In this supplemental decision to my original opm’on (Matter of Pulitzer, 139 Misc. 575), the questions involved are purely and solely questions of law and must be disposed of as such. (Matter of Cook, 244 N. Y. 63; Matter of Fox, 166 App. Div. 718; Matter of Leslie, 175 id. 108, 112.) I am required to hold that the applicants, James W. Barrett and Foster Gilroy, have no legal or equitable interest or right to intervene in this proceeding because of the following reasons:
(1) As to the income of the trust, they were never designated as beneficiaries by the trustees under the discretion and authority vested in the trustees by the terms of Mr. Pulitzer's will and codicils.
(2) Even those persons who were designated as recipients by the trustees had no right to intervene in an accounting or other appropriate proceeding. Under the terms of the will and the course of administration of the trust, those designated were only entitled to specified amounts at specified times out of the one-tenth income of the trust. The designations were not permanent or continuing. This method of administration was approved by the Supreme Court in prior accountings.
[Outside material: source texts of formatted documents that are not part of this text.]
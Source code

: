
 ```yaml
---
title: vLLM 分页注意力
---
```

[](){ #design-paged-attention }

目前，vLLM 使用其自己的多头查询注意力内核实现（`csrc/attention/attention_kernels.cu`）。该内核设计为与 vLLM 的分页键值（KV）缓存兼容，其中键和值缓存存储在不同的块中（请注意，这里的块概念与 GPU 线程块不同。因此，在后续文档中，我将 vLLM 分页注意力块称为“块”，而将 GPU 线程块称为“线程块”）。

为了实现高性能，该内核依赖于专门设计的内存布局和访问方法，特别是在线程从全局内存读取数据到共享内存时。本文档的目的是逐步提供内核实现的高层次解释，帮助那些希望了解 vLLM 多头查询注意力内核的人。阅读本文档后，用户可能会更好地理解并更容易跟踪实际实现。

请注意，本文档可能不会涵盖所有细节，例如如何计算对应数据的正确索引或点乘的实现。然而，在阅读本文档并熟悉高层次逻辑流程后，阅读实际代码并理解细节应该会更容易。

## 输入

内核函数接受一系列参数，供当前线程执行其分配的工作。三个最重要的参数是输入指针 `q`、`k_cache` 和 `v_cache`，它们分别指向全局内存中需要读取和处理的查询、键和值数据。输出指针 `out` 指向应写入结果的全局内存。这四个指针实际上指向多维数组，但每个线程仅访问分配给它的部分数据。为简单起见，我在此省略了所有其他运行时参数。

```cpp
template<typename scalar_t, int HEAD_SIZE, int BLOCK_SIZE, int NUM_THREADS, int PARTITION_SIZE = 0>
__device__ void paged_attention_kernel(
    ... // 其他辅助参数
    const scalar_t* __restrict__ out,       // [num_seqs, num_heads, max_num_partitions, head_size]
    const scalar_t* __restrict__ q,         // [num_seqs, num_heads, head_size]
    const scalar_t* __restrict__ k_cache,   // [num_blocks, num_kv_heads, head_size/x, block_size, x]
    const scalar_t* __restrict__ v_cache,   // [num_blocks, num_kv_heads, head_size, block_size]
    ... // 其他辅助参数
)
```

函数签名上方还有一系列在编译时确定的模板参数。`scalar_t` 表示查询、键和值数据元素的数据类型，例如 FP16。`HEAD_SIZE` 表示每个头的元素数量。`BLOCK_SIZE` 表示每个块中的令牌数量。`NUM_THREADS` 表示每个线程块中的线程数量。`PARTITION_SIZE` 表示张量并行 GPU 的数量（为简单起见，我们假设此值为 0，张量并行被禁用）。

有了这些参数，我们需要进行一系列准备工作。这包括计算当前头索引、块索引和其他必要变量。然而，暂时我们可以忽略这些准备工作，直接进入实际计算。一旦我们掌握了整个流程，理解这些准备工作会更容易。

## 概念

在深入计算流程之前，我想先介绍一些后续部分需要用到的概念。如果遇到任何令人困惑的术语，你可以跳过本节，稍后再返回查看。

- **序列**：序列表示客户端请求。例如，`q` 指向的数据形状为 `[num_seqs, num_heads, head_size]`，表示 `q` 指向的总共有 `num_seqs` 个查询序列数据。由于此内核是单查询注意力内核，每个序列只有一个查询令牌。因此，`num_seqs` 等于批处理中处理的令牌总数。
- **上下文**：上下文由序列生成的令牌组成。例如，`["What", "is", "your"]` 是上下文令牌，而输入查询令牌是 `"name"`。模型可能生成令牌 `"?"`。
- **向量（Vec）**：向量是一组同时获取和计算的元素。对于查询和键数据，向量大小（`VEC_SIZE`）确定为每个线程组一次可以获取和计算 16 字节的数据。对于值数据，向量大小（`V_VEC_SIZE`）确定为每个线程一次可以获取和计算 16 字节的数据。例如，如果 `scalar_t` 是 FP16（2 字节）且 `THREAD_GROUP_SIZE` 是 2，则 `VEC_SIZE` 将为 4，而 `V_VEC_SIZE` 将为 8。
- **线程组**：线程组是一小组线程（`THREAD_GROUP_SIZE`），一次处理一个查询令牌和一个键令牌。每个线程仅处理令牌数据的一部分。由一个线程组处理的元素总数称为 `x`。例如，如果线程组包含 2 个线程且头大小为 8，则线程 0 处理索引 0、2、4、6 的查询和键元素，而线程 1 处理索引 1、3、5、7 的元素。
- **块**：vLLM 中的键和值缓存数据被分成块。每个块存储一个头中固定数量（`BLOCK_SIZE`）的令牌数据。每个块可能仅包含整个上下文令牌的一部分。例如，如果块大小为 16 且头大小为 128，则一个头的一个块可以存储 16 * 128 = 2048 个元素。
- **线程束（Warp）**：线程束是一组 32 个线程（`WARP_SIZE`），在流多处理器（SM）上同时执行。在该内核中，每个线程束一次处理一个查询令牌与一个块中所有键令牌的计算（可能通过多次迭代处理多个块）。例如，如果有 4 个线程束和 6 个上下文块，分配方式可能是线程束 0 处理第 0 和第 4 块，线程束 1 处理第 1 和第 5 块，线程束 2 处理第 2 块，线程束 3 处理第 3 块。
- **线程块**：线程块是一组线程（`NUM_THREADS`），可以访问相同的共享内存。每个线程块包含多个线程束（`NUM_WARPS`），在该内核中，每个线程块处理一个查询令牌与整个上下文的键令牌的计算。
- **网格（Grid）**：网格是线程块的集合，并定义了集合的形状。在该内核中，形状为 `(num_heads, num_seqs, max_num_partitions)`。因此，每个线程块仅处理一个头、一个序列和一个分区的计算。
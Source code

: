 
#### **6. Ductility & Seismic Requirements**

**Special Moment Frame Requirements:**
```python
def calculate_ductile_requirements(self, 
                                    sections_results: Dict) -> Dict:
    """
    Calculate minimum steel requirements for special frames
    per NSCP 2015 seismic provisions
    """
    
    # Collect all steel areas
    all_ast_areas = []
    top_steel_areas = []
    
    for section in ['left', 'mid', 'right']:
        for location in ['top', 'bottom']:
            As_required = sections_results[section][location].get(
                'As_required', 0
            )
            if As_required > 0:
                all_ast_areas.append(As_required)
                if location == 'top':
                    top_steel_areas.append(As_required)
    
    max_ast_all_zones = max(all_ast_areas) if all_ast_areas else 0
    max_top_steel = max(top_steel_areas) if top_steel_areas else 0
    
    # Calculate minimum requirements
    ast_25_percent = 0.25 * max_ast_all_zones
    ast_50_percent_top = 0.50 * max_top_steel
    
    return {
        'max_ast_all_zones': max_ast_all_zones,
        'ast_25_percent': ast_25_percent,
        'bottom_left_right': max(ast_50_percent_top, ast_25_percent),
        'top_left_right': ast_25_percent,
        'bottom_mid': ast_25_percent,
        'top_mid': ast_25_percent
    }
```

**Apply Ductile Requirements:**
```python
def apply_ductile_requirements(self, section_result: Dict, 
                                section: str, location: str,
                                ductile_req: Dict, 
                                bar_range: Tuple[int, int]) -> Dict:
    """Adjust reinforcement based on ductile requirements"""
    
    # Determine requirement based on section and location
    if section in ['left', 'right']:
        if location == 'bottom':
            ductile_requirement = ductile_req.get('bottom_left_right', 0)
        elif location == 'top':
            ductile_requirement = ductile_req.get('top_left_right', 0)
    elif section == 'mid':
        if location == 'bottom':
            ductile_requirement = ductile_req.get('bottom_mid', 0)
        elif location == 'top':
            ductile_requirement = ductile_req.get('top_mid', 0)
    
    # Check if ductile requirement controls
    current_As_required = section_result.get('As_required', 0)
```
(3) The discretion or authority conferred upon the trustees to select persons within the class of “ principal Editors and Managers ” was not subject to review or interference by the courts, excepting where fraud, or diversion by the trustees with respect to the one-tenth income might have been established. (Ireland v. Ireland, 84 N. Y. 321; Matter of Hilton, 174 App. Div. 193; Hamilton v. Drogo, 241 N. Y. 401, 404; Matter of Southworth, 164 App. Div. 825.) The trustees have shown in their account and in the supplemental analysis of the distribution, that in the division of the income from the entire trust the group of principal editors and managers have been actually overpaid to the extent of $6,000. Accordingly, the sons of the testator, who were the designated fife tenants, *574have received that much less than their share of nine-tenths of the entire income.
(4) In so far as the alleged interest of the applicants in the principal of the trust is concerned, they are concededly no longer in the service of the Press Publishing Company. No editor or manager can be deemed, under the terms of the will and the codicils, to be a party interested in the principal of the trust. The trust has not terminated and the absolute discretion vested in the trustees by Mr. Pulitzer, at the expiration of the trust, to sell part of the stock to one or more of the class of editors or managers confers upon the latter no past, present or future legal or equitable interest in the estate. The testamentary provisions only authorized a sale of the stock. They gave to none of the editors or managers any right to participate in the distribution of the proceeds of the sale or of any part of the trust property.
(5) The standing of the applicants as employees and not as beneficiaries of the trust is controlled by the decision of the Court of Appeals in Matter of Allen (236 N. Y. 503, affg., 202 App. Div. 810, which affirmed 111 Misc. 93 upon the opinion of Mr. Surrogate Slater).
No allowance as costs or counsel fees can be made by the surrogate to the attorneys for the applicants, under the provisions of the Surrogate’s Court Act, since the applicants are not persons interested, within the meaning of section 259. Such an allowance would be an improper and unauthorized diversion of the funds of the infants who will be the ultimate beneficiaries of the trust property.
The motion to strike out the applicants’ notices of appearance must, therefore, be granted. Submit supplemental decree on notice accordingly.